(Beginning of Data extract)

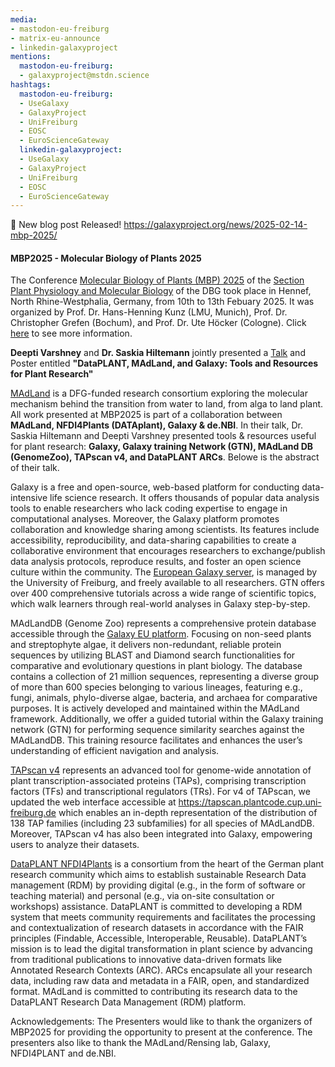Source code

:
 ```yaml
---
media:
- mastodon-eu-freiburg
- matrix-eu-announce
- linkedin-galaxyproject
mentions:
  mastodon-eu-freiburg:
  - galaxyproject@mstdn.science
hashtags:
  mastodon-eu-freiburg:
  - UseGalaxy
  - GalaxyProject
  - UniFreiburg
  - EOSC
  - EuroScienceGateway
  linkedin-galaxyproject:
  - UseGalaxy
  - GalaxyProject
  - UniFreiburg
  - EOSC
  - EuroScienceGateway
---
```

📝 New blog post Released!
https://galaxyproject.org/news/2025-02-14-mbp-2025/

#### MBP2025 - Molecular Biology of Plants 2025

The Conference [Molecular Biology of Plants (MBP) 2025](https://www.pflanzen-molekularbiologie.de/conference-molecular-biology-of-plants) of the [Section Plant Physiology and Molecular Biology](https://www.pflanzen-molekularbiologie.de/) of the DBG took place in Hennef, North Rhine-Westphalia, Germany, from 10th to 13th Febuary 2025. It was organized by Prof. Dr. Hans-Henning Kunz (LMU, Munich), Prof. Dr. Christopher Grefen (Bochum), and Prof. Dr. Ute Höcker (Cologne). Click [here](https://galaxyproject.org/https://www.pflanzen-molekularbiologie.de/fileadmin/user_upload/SPPMB_Program/2025/MBP2025_preliminary_program.pdf) to see more information.

**Deepti Varshney** and **Dr. Saskia Hiltemann** jointly presented a [Talk](https://tinyurl.com/tools-resources-mbp2025) and Poster entitled **"DataPLANT, MAdLand, and Galaxy: Tools and Resources for Plant Research"**

[MAdLand](https://madland.science/) is a DFG-funded research consortium exploring the molecular mechanism behind the transition from water to land, from alga to land plant. All work presented at MBP2025 is part of a collaboration between **MAdLand, NFDI4Plants (DATAplant), Galaxy & de.NBI**. In their talk, Dr. Saskia Hiltemann and Deepti Varshney presented tools & resources useful for plant research: **Galaxy, Galaxy training Network (GTN), MAdLand DB (GenomeZoo), TAPscan v4, and DataPLANT ARCs**. Belowe is the abstract of their talk.

Galaxy is a free and open-source, web-based platform for conducting data-intensive life science research. It offers thousands of popular data analysis tools to enable researchers who lack coding expertise to engage in computational analyses. Moreover, the Galaxy platform promotes collaboration and knowledge sharing among scientists. Its features include accessibility, reproducibility, and data-sharing capabilities to create a collaborative environment that encourages researchers to exchange/publish data analysis protocols, reproduce results, and foster an open science culture within the community. The [European Galaxy server](https://usegalaxy.eu), is managed by the University of Freiburg, and freely available to all researchers. GTN offers over 400 comprehensive tutorials across a wide range of scientific topics, which walk learners through real-world analyses in Galaxy step-by-step.

MAdLandDB (Genome Zoo) represents a comprehensive protein database accessible through the [Galaxy EU platform](https://usegalaxy.eu). Focusing on non-seed plants and streptophyte algae, it delivers non-redundant, reliable protein sequences by utilizing BLAST and Diamond search functionalities for comparative and evolutionary questions in plant biology. The database contains a collection of 21 million sequences, representing a diverse group of more than 600 species belonging to various lineages, featuring e.g., fungi, animals, phylo-diverse algae, bacteria, and archaea for comparative purposes. It is actively developed and maintained within the MAdLand framework. Additionally, we offer a guided tutorial within the Galaxy training network (GTN) for performing sequence similarity searches against the MAdLandDB. This training resource facilitates and enhances the user’s understanding of efficient navigation and analysis.

[TAPscan v4](https://onlinelibrary.wiley.com/doi/full/10.1111/tpj.17184) represents an advanced tool for genome-wide annotation of plant transcription-associated proteins (TAPs), comprising transcription factors (TFs) and transcriptional regulators (TRs). For v4 of TAPscan, we updated the web interface accessible at https://tapscan.plantcode.cup.uni-freiburg.de which enables an in-depth representation of the distribution of 138 TAP families (including 23 subfamilies) for all species of MAdLandDB. Moreover, TAPscan v4 has also been integrated into Galaxy, empowering users to analyze their datasets.

[DataPLANT NFDI4Plants](https://www.nfdi4plants.org/) is a consortium from the heart of the German plant research community which aims to establish sustainable Research Data management (RDM) by providing digital (e.g., in the form of software or teaching material) and personal (e.g., via on-site consultation or workshops) assistance. DataPLANT is committed to developing a RDM system that meets community requirements and facilitates the processing and contextualization of research datasets in accordance with the FAIR principles (Findable, Accessible, Interoperable, Reusable). DataPLANT’s mission is to lead the digital transformation in plant science by advancing from traditional publications to innovative data-driven formats like Annotated Research Contexts (ARC). ARCs encapsulate all your research data, including raw data and metadata in a FAIR, open, and standardized format. MAdLand is committed to contributing its research data to the DataPLANT Research Data Management (RDM) platform.

Acknowledgements: The Presenters would like to thank the organizers of MBP2025 for providing the opportunity to present at the conference. The presenters also like to thank the MAdLand/Rensing lab, Galaxy, NFDI4PLANT and de.NBI.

(End of Data extract)

→ **Work request**
The expected answer is an exact copy of the lines above, beginning at the line with "#### MBP2025 - Molecular" and ending at the line with "Varshney** and **Dr.", with both ends in.

→ **Result of the exercise**
#### MBP2025 - Molecular Biology of Plants 2025

The Conference [Molecular Biology of Plants (MBP) 2025](https://www.pflanzen-molekularbiologie.de/conference-molecular-biology-of-plants) of the [Section Plant Physiology and Molecular Biology](https://www.pflanzen-molekularbiologie.de/) of the DBG took place in Hennef, North Rhine-Westphalia, Germany, from 10th to 13th Febuary 2025. It was organized by Prof. Dr. Hans-Henning Kunz (LMU, Munich), Prof. Dr. Christopher Grefen (Bochum), and Prof. Dr. Ute Höcker (Cologne). Click [here](https://galaxyproject.org/https://www.pflanzen-molekularbiologie.de/fileadmin/user_upload/SPPMB_Program/2025/MBP2025_preliminary_program.pdf) to see more information.

**Deepti Varshney** and **Dr. Saskia Hiltemann** jointly presented a [Talk](https://tinyurl.com/tools-resources-mbp2025) and Poster entitled **"DataPLANT, MAdLand, and Galaxy: Tools and Resources for Plant Research"**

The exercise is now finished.